“You’re no Matyó embroidery!” – as the proverb goes, which clearly carries the praise of Matyó folk art in the criticism of someone’s appearance.
Since the mid-1800s, the embroidery culture of the Matyó people has separated the ornately-decorated and richly-coloured costumes and folk art of the region from its surrounding regions in the northern part of the Great Hungarian Plain. In the subsequent period, Matyó folk art – with its rich colour scheme and motifs – was nevertheless misrepresented in the public eye for a long time as ancient Hungarian decoration.
Contemporary folk costumes of the XIX. century
István Györffi draws attention to this error in his book:
That which is ancient, has also been preserved elsewhere in Hungarian culture, and that which relates to colourful pomp, only evolved in the second half of the 19th century. In the village of Mezőkövesd and in the countryside, a significant number of costumes and linen works already featured free-hand embroidery, even before the new-style, colourful Matyó embroidery became popular. The oldest embroidered works of Mezőkövesd consisted of only one colour, usually red or red-blue on linen: pillowcases, towels and sheets. When the multicoloured threads emerged, woollen thread replaced cotton, and satin material replaced linen; their aprons now flaunt a whole bouquet of colours.
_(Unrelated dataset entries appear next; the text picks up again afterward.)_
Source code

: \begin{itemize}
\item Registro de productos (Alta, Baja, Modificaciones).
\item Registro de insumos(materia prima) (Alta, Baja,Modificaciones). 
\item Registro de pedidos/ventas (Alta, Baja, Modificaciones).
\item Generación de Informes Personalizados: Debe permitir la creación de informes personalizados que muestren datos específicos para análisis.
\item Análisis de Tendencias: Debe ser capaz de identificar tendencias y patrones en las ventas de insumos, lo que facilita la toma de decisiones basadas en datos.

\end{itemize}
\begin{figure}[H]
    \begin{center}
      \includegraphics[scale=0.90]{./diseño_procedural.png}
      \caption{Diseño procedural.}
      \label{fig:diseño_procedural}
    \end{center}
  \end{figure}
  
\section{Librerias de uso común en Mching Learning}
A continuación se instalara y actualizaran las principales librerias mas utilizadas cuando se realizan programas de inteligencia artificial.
The Matyó folk costume uses simple linen embroidery, and each colour has its own meaning. While black is the colour of the earth, from which life and the harvest sprout, red is the colour of joy, yellow the colour of summer (that is, the colour of the sun), and blue is the colour of sorrow and of passing. After World War I, the colour green appeared and served as the colour of mourning. In remembrance of the soldiers that died in the war, aprons were embroidered around the edges with green embellishment.
Matyó embroidery uses two basic stitches: a straight- or outline stitch. In addition to these, unique stitch techniques have also developed, like the Matyó nyolcasöltés or ‘8-stitch’, which has become a characteristic stitch method in Mezőkövesd embroidery.
Initially sheet ends, shirt sleeves, pillow corners and apron bottoms were decorated. The best-known motifs are the matyórózsa or ‘Matyó rose’, the ‘heart rose’, the ‘oak rose’ the ‘cipe’ (shoes), the bird and the ‘cat tail’ (helix), but tulip leaves and buds also appear in the embroidery.
By the turn of the XIX-XX century, the women’s costume of Mezőkövesd belonged amongst the most well-known peasant clothing. The popular saying across the Great Hungarian Plain: “Let the stomach growl but the costume shine” best described the Matyó people. No matter how poor the Matyó were, their dresses for special occasions and their waist-length embroidered frock had to be “fancy in poverty or misery”. The best-known representative of Matyó “women writers” was Bori Kis Jankó (1876-1954), who earned a Master of Folk Art Award and received high state honours. Her legacy is preserved in the Mezőkövesd Memorial House. Kis Jankó’s grandfather was a master furrier who made extravagantly beautiful ladies’ fur. His daughter and granddaughter learned the furrier’s compositional order of Matyó embroidery and the harmony of colours in the same workshop.
Bori Kis Jankó (1876-1954), best-known representative of Matyó embroidery
Matyó embroidery is the most motif- and colour-rich in the country, whether we are considering female or male clothing. They began to leave costumes out of everyday life from the 1950s, and only thanks to the ethnographic collection efforts, did the memory of Matyó costume, embroidery and tradition stay alive.